Due to the solution chemical’s volatility, and the resulting requirement for capital investment, commercial volumes are not being produced, despite the client desiring close to commercial use as a criteria.


  • Solution: yet2 employed a comprehensive global search to collect thorough data establishing high confidence in the absence of alternative solutions. yet2 also implemented a tech surveillance service to monitor the least-unpromising and other emerging opportunities.
  • Insight: Sometimes, disproving the negative serves as a strategic tool to overcome internal skepticism. Broad and thorough exploration, including careful visualization of the full breadth of the search conducted, along with careful explanation of reasons why various avenues were rejected, builds confidence in search results and enhances decision-making.



Examples of active projects seeking innovative solutions to disprove the negative:


Example of a search for 15 relevant leads presented to a confidential yet2 client, with their criteria. 

Confidence Ramping:

Once the negative is disproved, confidence increases, providing a foundation for strategic decision-making. Standard scouting output does not arm with high confidence. Full Breadth of Search and Confidence Ramping methodologies by yet2 solves this.

Using a full breadth of search, this step includes all the leads that might have been relevant and explains why some were not chosen.
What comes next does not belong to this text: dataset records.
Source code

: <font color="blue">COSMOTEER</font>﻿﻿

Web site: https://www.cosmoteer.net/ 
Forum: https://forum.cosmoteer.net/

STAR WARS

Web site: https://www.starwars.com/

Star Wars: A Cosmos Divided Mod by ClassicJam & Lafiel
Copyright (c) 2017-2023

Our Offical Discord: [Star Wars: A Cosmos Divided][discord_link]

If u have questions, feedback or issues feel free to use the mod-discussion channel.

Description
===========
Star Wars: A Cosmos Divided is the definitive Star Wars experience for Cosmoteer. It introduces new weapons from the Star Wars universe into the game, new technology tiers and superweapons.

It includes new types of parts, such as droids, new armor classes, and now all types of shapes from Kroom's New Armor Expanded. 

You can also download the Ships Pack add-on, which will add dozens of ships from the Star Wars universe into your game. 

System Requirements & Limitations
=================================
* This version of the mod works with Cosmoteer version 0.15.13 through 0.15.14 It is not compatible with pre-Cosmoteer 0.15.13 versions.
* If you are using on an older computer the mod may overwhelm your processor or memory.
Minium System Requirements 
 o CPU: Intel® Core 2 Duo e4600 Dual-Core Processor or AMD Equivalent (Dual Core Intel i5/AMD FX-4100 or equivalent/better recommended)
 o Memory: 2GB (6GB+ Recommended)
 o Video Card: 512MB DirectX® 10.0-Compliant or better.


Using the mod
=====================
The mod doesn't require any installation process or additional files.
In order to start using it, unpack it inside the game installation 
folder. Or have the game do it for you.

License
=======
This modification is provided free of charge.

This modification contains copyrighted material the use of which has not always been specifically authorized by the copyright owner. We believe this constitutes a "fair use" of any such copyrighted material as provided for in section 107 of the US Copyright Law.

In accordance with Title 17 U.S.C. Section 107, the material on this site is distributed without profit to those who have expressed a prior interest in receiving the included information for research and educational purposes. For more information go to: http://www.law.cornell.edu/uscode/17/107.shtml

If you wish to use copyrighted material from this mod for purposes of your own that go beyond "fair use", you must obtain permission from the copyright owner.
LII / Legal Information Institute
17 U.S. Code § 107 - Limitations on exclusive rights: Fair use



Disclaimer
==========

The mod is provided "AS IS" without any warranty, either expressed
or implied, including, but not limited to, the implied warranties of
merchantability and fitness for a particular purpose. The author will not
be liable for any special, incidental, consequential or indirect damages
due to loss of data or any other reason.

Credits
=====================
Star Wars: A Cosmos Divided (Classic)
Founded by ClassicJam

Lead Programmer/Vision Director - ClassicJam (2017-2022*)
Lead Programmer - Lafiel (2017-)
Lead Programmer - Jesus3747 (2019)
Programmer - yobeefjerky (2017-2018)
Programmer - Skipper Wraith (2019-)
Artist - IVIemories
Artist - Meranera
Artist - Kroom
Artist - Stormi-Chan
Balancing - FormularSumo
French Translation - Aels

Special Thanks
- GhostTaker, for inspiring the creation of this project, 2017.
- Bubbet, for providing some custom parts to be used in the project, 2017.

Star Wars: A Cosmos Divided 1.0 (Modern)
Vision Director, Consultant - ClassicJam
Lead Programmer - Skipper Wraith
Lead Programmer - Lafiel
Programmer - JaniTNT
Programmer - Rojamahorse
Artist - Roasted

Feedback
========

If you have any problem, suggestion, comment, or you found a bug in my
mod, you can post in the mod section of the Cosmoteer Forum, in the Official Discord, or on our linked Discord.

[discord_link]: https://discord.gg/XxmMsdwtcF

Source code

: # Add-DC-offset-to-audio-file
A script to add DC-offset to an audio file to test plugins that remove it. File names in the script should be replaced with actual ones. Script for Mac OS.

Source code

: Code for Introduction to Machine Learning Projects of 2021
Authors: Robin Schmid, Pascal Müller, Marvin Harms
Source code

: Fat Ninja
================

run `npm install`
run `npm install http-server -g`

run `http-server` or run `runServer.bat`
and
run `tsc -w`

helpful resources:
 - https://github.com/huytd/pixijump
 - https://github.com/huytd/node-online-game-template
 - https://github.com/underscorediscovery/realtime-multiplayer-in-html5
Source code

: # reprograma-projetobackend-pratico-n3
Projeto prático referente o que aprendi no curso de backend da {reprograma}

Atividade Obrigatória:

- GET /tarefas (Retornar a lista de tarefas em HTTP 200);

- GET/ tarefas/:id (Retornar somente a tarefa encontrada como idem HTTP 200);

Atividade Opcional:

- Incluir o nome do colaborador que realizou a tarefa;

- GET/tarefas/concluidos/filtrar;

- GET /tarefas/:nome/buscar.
Not having the reasons for rejection, means not having high confidence (like the LargeCo case above).

We then aim to build as creative and expansive a solution-scape as possible. We do not just stop at first 3-4 categories, and we are very transparent about why we’re rejecting some of the subcategories.

To give you insight, a couple of yet2‘s 7-step methodology include:

  • Real world not-published data points
  • Drawing on domain experts for confirmation
  • Reasons for rejection


Examples of Reasons for Rejection presented to a confidential yet2 client.

Repercussions of Not Disproving the Negative:

Where we fail to compellingly disprove the negative, the fallout is continued wasted client investment and lost time. It leaves the client decisionmakers with a lot of unanswered questions that hinder innovation, like:

  • Did the scouts miss something?
  • Do we keep it on our roadmap and continue to invest against that opportunity? Or go to Plan B?
  • Should we look again?
  • Should we try (again) to build it ourselves?



Disproving the negative is a crucial aspect of corporate innovation decision-making, offering companies the confidence and clarity needed to make better informed choices.

10-15% of projects requests yet2 receives have this nature to them. yet2 ends up accepting two-thirds of these projects because the client relaxes their constraints or the client assures the goal of the search is increasing confidence.

yet2 typically rejects a third because the Client is really hoping for the search to yield a holy grail or similar type of solution that we do not believe is out there.